■ WHAT IS EXPECTED ■
Each line of the listing where "contribuir" appears should be reported.

■ RECORDS SUPPLIED ■
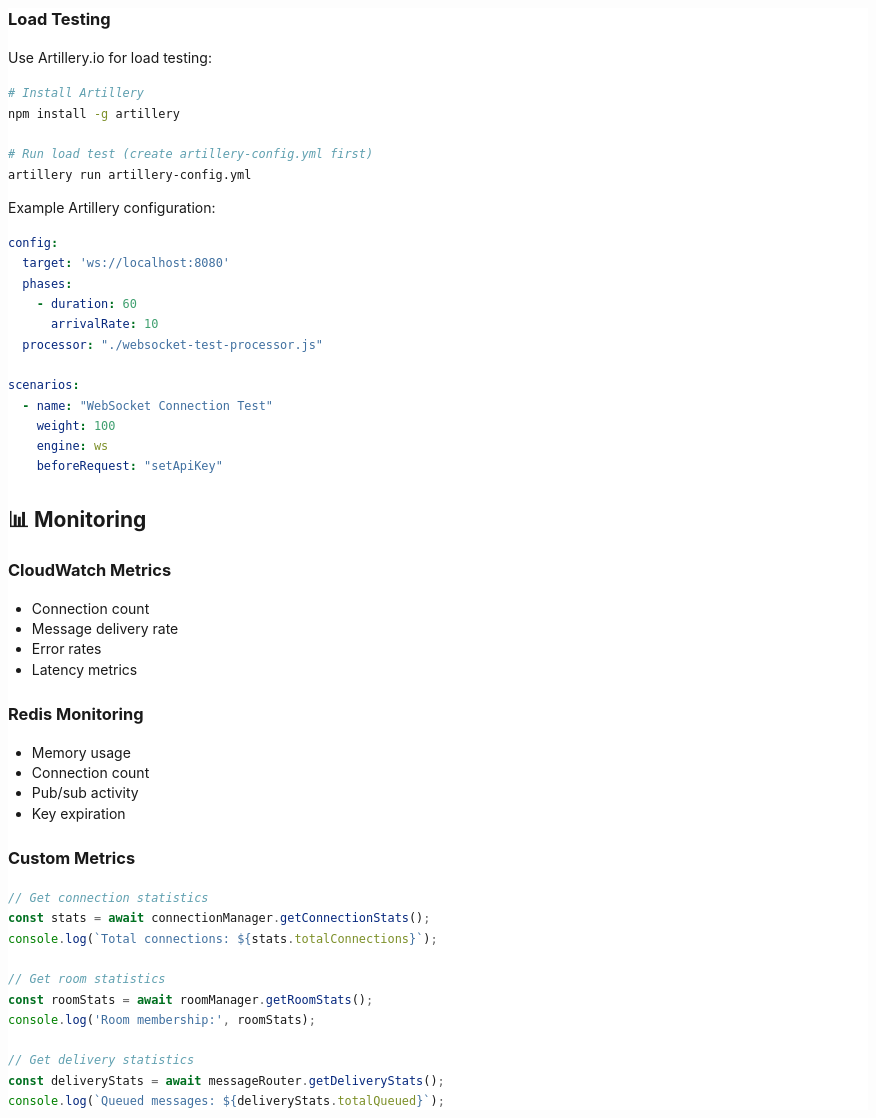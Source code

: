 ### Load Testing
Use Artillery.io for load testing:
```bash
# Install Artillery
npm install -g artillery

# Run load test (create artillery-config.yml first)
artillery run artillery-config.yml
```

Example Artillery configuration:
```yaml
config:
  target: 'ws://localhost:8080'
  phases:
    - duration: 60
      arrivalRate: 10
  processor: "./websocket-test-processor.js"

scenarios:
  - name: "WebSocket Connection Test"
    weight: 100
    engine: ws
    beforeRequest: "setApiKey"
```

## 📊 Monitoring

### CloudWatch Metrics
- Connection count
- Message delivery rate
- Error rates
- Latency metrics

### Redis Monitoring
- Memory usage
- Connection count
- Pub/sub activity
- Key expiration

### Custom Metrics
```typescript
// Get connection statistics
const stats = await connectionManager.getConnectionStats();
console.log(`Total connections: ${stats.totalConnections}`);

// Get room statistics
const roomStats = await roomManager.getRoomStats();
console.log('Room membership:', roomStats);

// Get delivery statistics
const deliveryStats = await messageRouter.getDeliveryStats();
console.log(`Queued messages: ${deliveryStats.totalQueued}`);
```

==

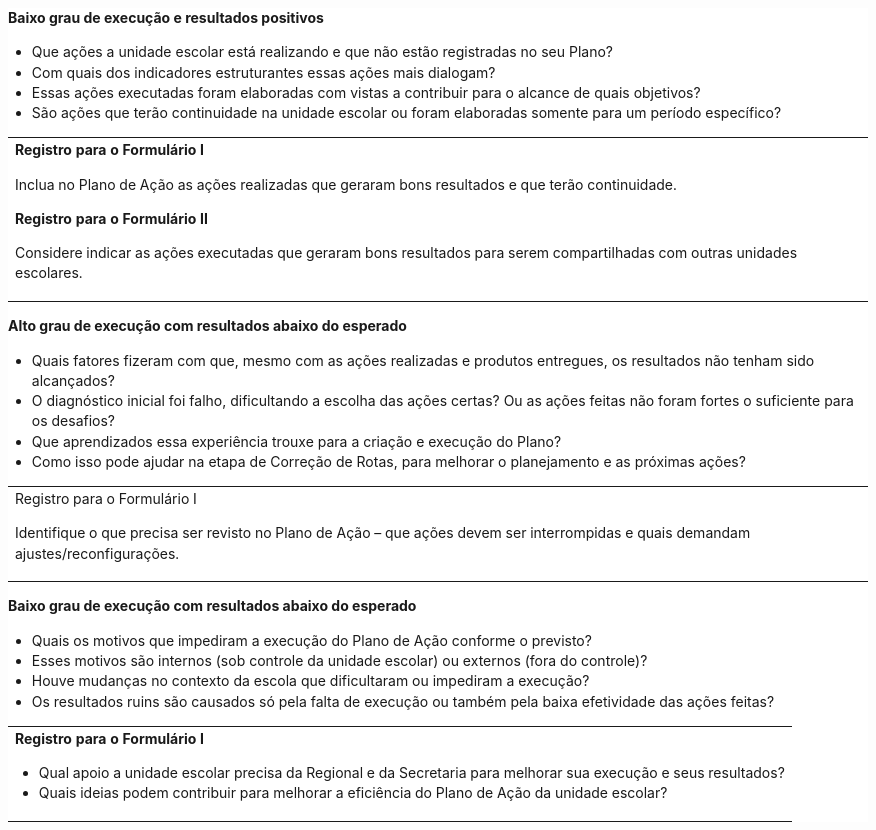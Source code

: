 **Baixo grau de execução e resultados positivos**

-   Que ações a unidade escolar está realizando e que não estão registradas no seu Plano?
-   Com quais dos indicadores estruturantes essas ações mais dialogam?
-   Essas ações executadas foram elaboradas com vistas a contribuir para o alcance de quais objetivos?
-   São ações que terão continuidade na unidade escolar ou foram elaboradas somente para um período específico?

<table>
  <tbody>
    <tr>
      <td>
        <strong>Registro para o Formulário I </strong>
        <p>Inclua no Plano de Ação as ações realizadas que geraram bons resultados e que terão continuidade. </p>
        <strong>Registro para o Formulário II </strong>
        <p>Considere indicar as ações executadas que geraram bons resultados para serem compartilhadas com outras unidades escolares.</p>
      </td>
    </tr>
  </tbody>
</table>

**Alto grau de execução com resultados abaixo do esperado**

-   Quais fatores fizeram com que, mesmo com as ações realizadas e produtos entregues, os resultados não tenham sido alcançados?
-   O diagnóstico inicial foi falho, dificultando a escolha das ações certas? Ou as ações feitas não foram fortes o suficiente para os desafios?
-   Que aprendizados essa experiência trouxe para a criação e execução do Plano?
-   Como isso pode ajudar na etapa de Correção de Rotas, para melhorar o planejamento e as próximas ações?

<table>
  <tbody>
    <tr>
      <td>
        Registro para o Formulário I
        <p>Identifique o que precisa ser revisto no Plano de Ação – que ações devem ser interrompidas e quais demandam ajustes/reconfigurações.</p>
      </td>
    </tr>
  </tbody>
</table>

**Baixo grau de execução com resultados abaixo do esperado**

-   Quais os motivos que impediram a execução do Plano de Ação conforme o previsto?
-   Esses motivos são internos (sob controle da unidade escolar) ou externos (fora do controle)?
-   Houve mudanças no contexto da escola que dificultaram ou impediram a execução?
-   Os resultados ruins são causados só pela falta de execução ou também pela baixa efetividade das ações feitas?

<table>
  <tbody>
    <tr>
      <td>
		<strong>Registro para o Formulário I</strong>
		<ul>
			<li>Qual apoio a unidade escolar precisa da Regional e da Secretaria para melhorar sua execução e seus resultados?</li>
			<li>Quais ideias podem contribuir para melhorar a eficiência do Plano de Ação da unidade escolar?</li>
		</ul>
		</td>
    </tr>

■ REPLY ■
-   Essas ações executadas foram elaboradas com vistas a contribuir para o alcance de quais objetivos?
			<li>Quais ideias podem contribuir para melhorar a eficiência do Plano de Ação da unidade escolar?</li>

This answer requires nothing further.